Some of the easiest people to shop for at Christmas are small children. Just get them a bright shiny toy and they're happy, right? Well, what if a toy is the last thing the children on your list need (because they already buckets upon buckets overflowing with them)?
So what do you get the kids who have everything? Clothes? Mom and Dad might appreciate it, but that's just going to be chucked over the shoulder and not given a second thought. After seeing a picture of my nephews watching tv while lounging on the floor (which looked mightily uncomfortable), I had my answer. Something that's not a toy, not books, not clothes, but definitely something that will get use and love from the kids -- Pillow Mats!
Not only are they functional, but they can be squished down for storage and are super easy to make. Two of these can easily be made in an afternoon.
Things You'll Need
1 twin-size duvet
4 standard-sized pillows (or 8 if you're making 2)
1 spool of thread in a coordinating color
I found another tutorial for these over on Southern Disposition, and totally rolled with the idea to purchase a cheap twin-sized duvet rather than making the entire sleeve for the pillows. Not that that would be hard, but it's just less work for me.
So, once you've made your purchase and are ready to begin, start by laying out your duvet. Mine was 64" x 86". This should be enough to make two pillow mats.
Standard pillows (which I purchased on the cheap at Ikea) typically come sized 20" x 26". But just to be on the safe side, let's check to make sure that 4 pillows (~80") really will fit inside the duvet.
Now the goal here is to make two of these, so fold the duvet in half length-wise. Place your pillows along the duvet to make sure you have plenty of space to make about a 3-4" flap past the end of the pillow (this flap will be tucked in and help prevent the pillows from sliding back out).
Lots of room going this way, too. Excellent.
While the duvet is already folded, go ahead and cut it down the middle. No need to be absolutely precise. Set one of the pieces aside, we'll come back to that when we're done with round one.
Cutting the duvet in half leaves each side at roughly 30". The final width we're going for is 25-26". So place a mark at 26" from the finished side (so ~4" from the raw side) down the length of the fabric. Connect your marks to form a straight line.
Cut along drawn line only through the top layer. Thus, the bottom layer should stick out ~4".

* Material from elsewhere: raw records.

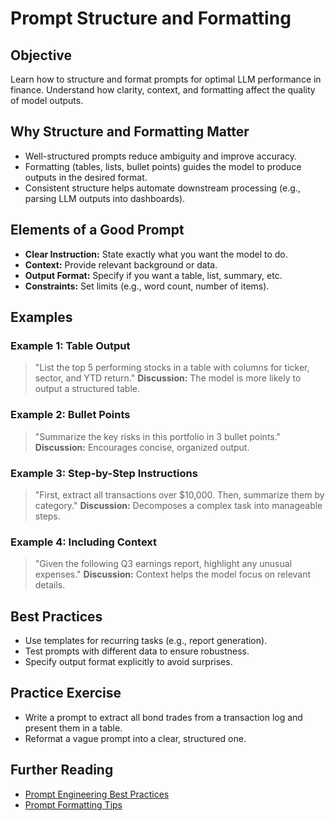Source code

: # Prompt Structure and Formatting

## Objective
Learn how to structure and format prompts for optimal LLM performance in finance. Understand how clarity, context, and formatting affect the quality of model outputs.

## Why Structure and Formatting Matter
- Well-structured prompts reduce ambiguity and improve accuracy.
- Formatting (tables, lists, bullet points) guides the model to produce outputs in the desired format.
- Consistent structure helps automate downstream processing (e.g., parsing LLM outputs into dashboards).

## Elements of a Good Prompt
- **Clear Instruction:** State exactly what you want the model to do.
- **Context:** Provide relevant background or data.
- **Output Format:** Specify if you want a table, list, summary, etc.
- **Constraints:** Set limits (e.g., word count, number of items).

## Examples
### Example 1: Table Output
> "List the top 5 performing stocks in a table with columns for ticker, sector, and YTD return."
**Discussion:** The model is more likely to output a structured table.

### Example 2: Bullet Points
> "Summarize the key risks in this portfolio in 3 bullet points."
**Discussion:** Encourages concise, organized output.

### Example 3: Step-by-Step Instructions
> "First, extract all transactions over $10,000. Then, summarize them by category."
**Discussion:** Decomposes a complex task into manageable steps.

### Example 4: Including Context
> "Given the following Q3 earnings report, highlight any unusual expenses."
**Discussion:** Context helps the model focus on relevant details.

## Best Practices
- Use templates for recurring tasks (e.g., report generation).
- Test prompts with different data to ensure robustness.
- Specify output format explicitly to avoid surprises.

## Practice Exercise
- Write a prompt to extract all bond trades from a transaction log and present them in a table.
- Reformat a vague prompt into a clear, structured one.

## Further Reading
- [Prompt Engineering Best Practices](https://platform.openai.com/docs/guides/prompting)
- [Prompt Formatting Tips](https://www.promptingguide.ai/techniques/formatting)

Go ahead and hem up those raw edges. I pressed down a 1/2" fold, then turned it over and pressed down another 1/2" fold to form a finished edge before hemming the bottom layer. I followed suit with the top layer, only using 1/4" folds instead.
Now, fold over the longer bottom layer "flap" and slide it underneath the top layer. Make sure your folded bottom layer edge is even with your top layer edge, then pin to hold in place.

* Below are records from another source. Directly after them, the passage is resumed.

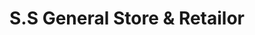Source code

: ---
title: "S.S General Store & Retailor"
url: /karachi/s-s-general-store-and-retailor/
shop: general
---
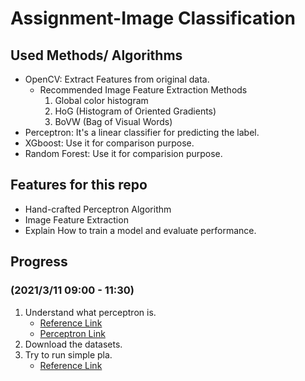 # Assignment-Image Classification

## Used Methods/ Algorithms
* OpenCV: Extract Features from original data.
    * Recommended Image Feature Extraction Methods
        1. Global color histogram
        2. HoG (Histogram of Oriented Gradients)
        3. BoVW (Bag of Visual Words)
* Perceptron: It's a linear classifier for predicting the label.
* XGboost: Use it for comparison purpose.
* Random Forest: Use it for comparision purpose.

## Features for this repo
* Hand-crafted Perceptron Algorithm
* Image Feature Extraction
* Explain How to train a model and evaluate performance.

## Progress
### (2021/3/11 09:00 - 11:30)
1. Understand what perceptron is. 
    * [Reference Link](https://www.cs.toronto.edu/~rgrosse/courses/csc321_2018/readings/L03%20Linear%20Classifiers.pdf)
    * [Perceptron Link](https://github.com/Vercaca/Perceptron/blob/master/perceptron.py )
2. Download the datasets.
3. Try to run simple pla.
    * [Reference Link](http://terrence.logdown.com/posts/290508-python-simple-perceptron-learning-algorithm-implementations)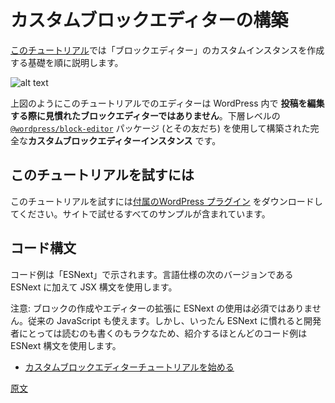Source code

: <!-- 
# Building a custom block editor
 -->
# カスタムブロックエディターの構築

<!-- 
The purpose of [this tutorial](/docs/reference-guides/platform/custom-block-editor/tutorial.md) is to step through the fundamentals of creating a custom instance of a "block editor".
 -->
[このチュートリアル](https://ja.wordpress.org/team/handbook/block-editor/developers/platform/custom-block-editor/tutorial/)では「ブロックエディター」のカスタムインスタンスを作成する基礎を順に説明します。

<!-- 
![alt text](https://wordpress.org/gutenberg/files/2020/03/editor.png "The Standalone Editor instance populated with example Blocks within a custom WP Admin page.")
 -->
![alt text](https://wordpress.org/gutenberg/files/2020/03/editor.png "カスタム WordPress 管理画面の中にサンプルのブロックを持つ、スタンドアロンエディターインスタンス")
<!-- 
The editor you will see in this tutorial (as above) is **__not__ the same Block Editor you are familiar with when creating Posts** in with WordPress. Rather it is an entirely **custom block editor instance** built using the lower-level [`@wordpress/block-editor`](https://developer.wordpress.org/block-editor/packages/packages-block-editor/) package (and friends).
 -->
上図のようにこのチュートリアルでのエディターは WordPress 内で **投稿を編集する際に見慣れたブロックエディターではありません**。下層レベルの [`@wordpress/block-editor`](https://developer.wordpress.org/block-editor/packages/packages-block-editor/) パッケージ (とその友だち) を使用して構築された完全な**カスタムブロックエディターインスタンス** です。

<!-- 
## Following this tutorial
 -->
## このチュートリアルを試すには
<!-- 
To follow along with this tutorial, you can [download the accompanying WordPress plugin](https://github.com/getdave/standalone-block-editor) which includes all of the examples for you to try on your own site.
 -->
このチュートリアルを試すには[付属のWordPress プラグイン](https://github.com/getdave/standalone-block-editor) をダウンロードしてください。サイトで試せるすべてのサンプルが含まれています。
<!-- 
## Code Syntax
 -->
## コード構文
<!-- 
Code snippets are provided in "ESNext". ESNext refers to the next versions of the language standard, plus JSX syntax.
 -->
コード例は「ESNext」で示されます。言語仕様の次のバージョンである ESNext に加えて JSX 構文を使用します。
<!-- 
Note that it is not required to use ESNext to create blocks or extend the editor, you can use classic JavaScript. However, once familiar with ESNext, developers find it is easier to read and write, thus most code examples you'll find use the ESNext syntax.
 -->
注意: ブロックの作成やエディターの拡張に ESNext の使用は必須ではありません。従来の JavaScript も使えます。しかし、いったん ESNext に慣れると開発者にとっては読むのも書くのもラクなため、紹介するほとんどのコード例は ESNext 構文を使用します。

<!-- 
* [Start custom block editor tutorial](/docs/reference-guides/platform/custom-block-editor/tutorial.md)
 -->
* [カスタムブロックエディターチュートリアルを始める](https://ja.wordpress.org/team/handbook/block-editor/developers/platform/custom-block-editor/tutorial/)


[原文](https://github.com/WordPress/gutenberg/blob/master/docs/designers-developers/developers/platform/custom-block-editor/README.md)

Next, make the individual pockets for each pillow. Measure out the length of your duvet, as it never really seems to be what the packaging states it is. Mine was about 82". Divide by 4. This gave me about 20 1/2" for each pocket. Since I had horizontal stripes, I decided that if it was close enough to the 20 1/2" mark, I would just use those as guides instead so the stitching would blend in more. Luckily, this worked out for me.
Mark off every 20 1/2", down the length of the fabric. If you don't have stripes, you may need to add additional marks going across width-wise as well -- be careful that you are able to erase them if necessary though!
Stitch width-wise across your fabric to form four pockets. Each seam should include the top and bottom layers, as well as the flap from the bottom layer in between.
Finally, stitch around the three edges of the duvet that are already sewed shut with a 1/4" allowance. I like to do this just to give a little extra finished look. And, if you're using a duvet from Ikea, there should be an open spot along where the bottom of the duvet used to be (to get the actual comforter inside), and this solves the problem of stitching that up. Simply fold in the edges around the opening 1/4-1/2" or until it lines up properly with the rest of the duvet. The finishing 1/4" stitching should close it.
Stuff those pillows inside...
And you're done with the first one! Simply rinse and repeat with the remaining half of the duvet for the second.
So where does this smart non-toy gift idea rank up there price-wise?
1 twin-sized duvet = $24.99
8 pillows @ $1.49/pillow = $11.92
1 spool of thread @ $1.26/spool = $1.26
Final Price = $38.17, or $19.09 per mat
So much more awesome than a Bat Cave. Okay, maybe not more awesome for the kid, but I can guarantee you I know which one will hang around longer as the kid grows up!
One final note: These are completely machine washable, even the pillows -- another kid-friendly bonus!